What Are Second Charge Mortgages?

second-mortgage

Second charge mortgages allow the use of the equity in the property as security against a secondary loan. Taking out a second charge mortgage means that there will be two mortgages on a single property at one given time. Second charge mortgages can include:

  • Mezzanine Finance
  • Stretch Senior Debt
  • Development Loans

These loans charge higher interest rates due to the increased risk associated with their use. Additionally, there are extra charges to consider with second charge mortgages as they are used for business and investment purposes rather than as a primary mortgage for the borrower’s place of residence.

Who are Second Charge Mortgages For?

These loans can be used for a variety of purposes but are not suitable for all. For example, they are not a replacement for re-mortgaging a property and are rarely long-term funding solutions. However, second charges can be used beneficially in many cases:

Business Ventures – As in the case of mezzanine finance and stretch senior debt and equity, a business owner may have a first charge mortgage on a property but needs some extra funding for a potentially highly lucrative business venture. In these cases, a lender may provide the additional funds on condition they receive a percentage of the business’ equity as additional security.

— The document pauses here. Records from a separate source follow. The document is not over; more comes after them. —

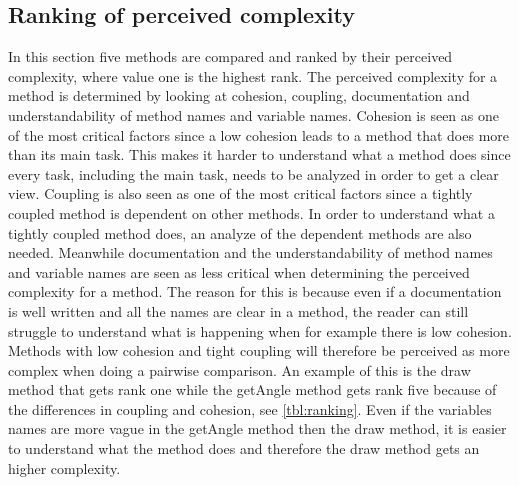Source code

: \documentclass[conference]{IEEEtran}
\newcommand{\lref}[1]{listing \ref{#1}}%
\begin{document}
\subsection{Ranking of perceived complexity}
\label{ssec:ranking}
In this section five methods are compared and ranked by their perceived complexity, where value one is the highest rank. The perceived complexity for a method is determined by looking at cohesion, coupling, documentation and understandability of method names and variable names. Cohesion is seen as one of the most critical factors since a low cohesion leads to a method that does more than its main task. This makes it harder to understand what a method does since every task, including the main task, needs to be analyzed in order to get a clear view. Coupling is also seen as one of the most critical factors since a tightly coupled method is dependent on other methods. In order to understand what a tightly coupled method does, an analyze of the dependent methods are also needed. Meanwhile documentation and the understandability of method names and variable names are seen as less critical when determining the perceived complexity for a method. The reason for this is because even if a documentation is well written and all the names are clear in a method, the reader can still struggle to understand what is happening when for example there is low cohesion. Methods with low cohesion and tight coupling will therefore be perceived as more complex when doing a pairwise comparison. An example of this is the draw method that gets rank one while the getAngle method gets rank five because of the differences in coupling and cohesion, see \cref{tbl:ranking}. Even if the variables names are more vague in the getAngle method then the draw method, it is easier to understand what the method does and therefore the draw method gets an higher complexity. 

\end{document}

Self-Employed – Many lenders will not lend unsecured personal loans to those that are self-employed, as they are deemed to be of higher risk. Therefore, if a self-employed or contract worker has a first charge mortgage but needs to borrow a bit extra, they may be eligible for a second charge loan against their property.

Interest Changes – Second charge mortgages may be a solution in cases of borrowers who need to remortgage, but who have a low base rate tracker mortgage which would lose its low interest rate should they remortgage. Additionally, in cases where there are early repayment charges on a mortgage, a second charge mortgage may be preferable and more financially viable.

Who are the Lenders?

These loans can come from the lender of the first charge mortgage who may agree to allowing an additional drawdown on top of the first charge mortgage. Alternatively, some specialist lenders may provide a second charge loan. However, any second charge loan must be with the agreement of the lender of the property’s primary mortgage as they have precedence over any other financial arrangement against the property.

Second Charge Mortgages and Remortgaging

Both second charge mortgages and remortgage arrangements have their benefits and pitfalls. However, they are not the same in nature with a second charge being a second mortgage on a single property and a remortgage being a new mortgage arrangement being put in place of the initial first charge on the property in question.

Second Charge Mortgages – This refers to the second mortgage secured against a proportion of equity of a property with an existing [first charge] mortgage already on it. This leaves the borrower with two distinct mortgages whereby the first charge takes precedence over the second. Second charge loans are often used in cases where a borrower needs to drawdown additional funds.

For example, as in the case of mezzanine finance, a borrower may seek to drawdown an additional 20% of their property’s value on top of an existing 60% mortgage. The lender already providing a first charge mortgage on a property may agree to lending 60% of this amount with a further 20% of the amount secured against a percentage of business equity and the borrower providing the further 20%.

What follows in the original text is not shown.